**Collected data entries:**
# # # # # # #
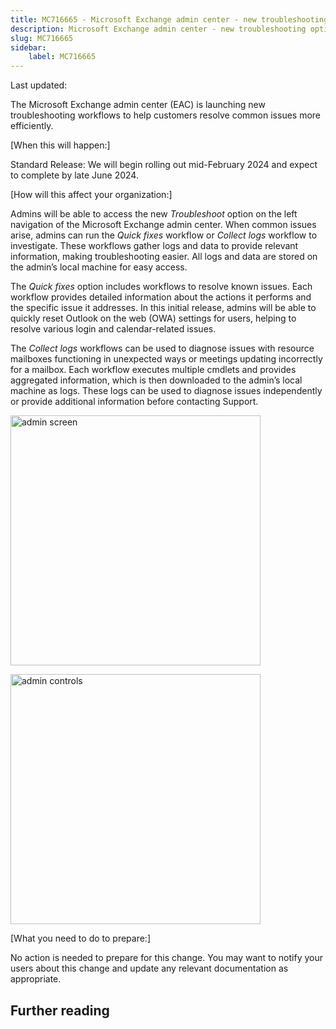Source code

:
 ```yaml
---
title: MC716665 - Microsoft Exchange admin center - new troubleshooting option
description: Microsoft Exchange admin center - new troubleshooting option
slug: MC716665
sidebar:
    label: MC716665
---
```



Last updated: 

<p>The Microsoft Exchange admin center (EAC) is launching new troubleshooting workflows to help customers resolve common issues more efficiently. </p><p>[When this will happen:]</p><p>Standard Release: We will begin rolling out mid-February 2024 and expect to complete by late June 2024.</p>

<p>[How will this affect your organization:]<br></p><p>Admins will be able to access the new <i>Troubleshoot </i>option on the left navigation of the Microsoft Exchange admin center. When common issues arise, admins can run the <i>Quick fixes</i> workflow or <i>Collect logs </i>workflow to investigate. These workflows gather logs and data to provide relevant information, making troubleshooting easier. All logs and data are stored on the admin’s local machine for easy access.</p><p>The <i>Quick fixes</i> option includes workflows to resolve known issues. Each workflow provides detailed information about the actions it performs and the specific issue it addresses.  In this initial release, admins will be able to quickly reset Outlook on the web (OWA) settings for users, helping to resolve various login and calendar-related issues.
</p><p>The <i>Collect logs</i> workflows can be used to diagnose issues with resource mailboxes functioning in unexpected ways or meetings updating incorrectly for a mailbox. Each workflow executes multiple cmdlets and provides aggregated information, which is then downloaded to the admin’s local machine as logs. These logs can be used to diagnose issues independently or provide additional information before contacting Support.</p><p><img src="https://img-prod-cms-rt-microsoft-com.akamaized.net/cms/api/am/imageFileData/RW1hqtx?ver=c7f0" alt="admin screen" style="width: 400px"></p><p><img src="https://img-prod-cms-rt-microsoft-com.akamaized.net/cms/api/am/imageFileData/RW1hGgM?ver=713a" style="width: 400px" alt="admin controls"><br></p><p>[What you need to do to prepare:]<br></p>
<p>No action is needed to prepare for this change. You may want to notify your users about this change and update any relevant documentation as appropriate.&nbsp;</p>

## Further reading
# # # # # # #
**Task goal:**
Leave out the images and copy all remaining data word for word.

**Response below:**
Source code

:
 ```yaml
---
title: MC716665 - Microsoft Exchange admin center - new troubleshooting option
description: Microsoft Exchange admin center - new troubleshooting option
slug: MC716665
sidebar:
    label: MC716665
---
```



Last updated: 

<p>The Microsoft Exchange admin center (EAC) is launching new troubleshooting workflows to help customers resolve common issues more efficiently. </p><p>[When this will happen:]</p><p>Standard Release: We will begin rolling out mid-February 2024 and expect to complete by late June 2024.</p>

<p>[How will this affect your organization:]<br></p><p>Admins will be able to access the new <i>Troubleshoot </i>option on the left navigation of the Microsoft Exchange admin center. When common issues arise, admins can run the <i>Quick fixes</i> workflow or <i>Collect logs </i>workflow to investigate. These workflows gather logs and data to provide relevant information, making troubleshooting easier. All logs and data are stored on the admin’s local machine for easy access.</p><p>The <i>Quick fixes</i> option includes workflows to resolve known issues. Each workflow provides detailed information about the actions it performs and the specific issue it addresses.  In this initial release, admins will be able to quickly reset Outlook on the web (OWA) settings for users, helping to resolve various login and calendar-related issues.
</p><p>The <i>Collect logs</i> workflows can be used to diagnose issues with resource mailboxes functioning in unexpected ways or meetings updating incorrectly for a mailbox. Each workflow executes multiple cmdlets and provides aggregated information, which is then downloaded to the admin’s local machine as logs. These logs can be used to diagnose issues independently or provide additional information before contacting Support.</p><p><img src="https://img-prod-cms-rt-microsoft-com.akamaized.net/cms/api/am/imageFileData/RW1hqtx?ver=c7f0" alt="admin screen" style="width: 400px"></p><p><img src="https://img-prod-cms-rt-microsoft-com.akamaized.net/cms/api/am/imageFileData/RW1hGgM?ver=713a" style="width: 400px" alt="admin controls"><br></p><p>[What you need to do to prepare:]<br></p>
<p>No action is needed to prepare for this change. You may want to notify your users about this change and update any relevant documentation as appropriate.&nbsp;</p>

## Further reading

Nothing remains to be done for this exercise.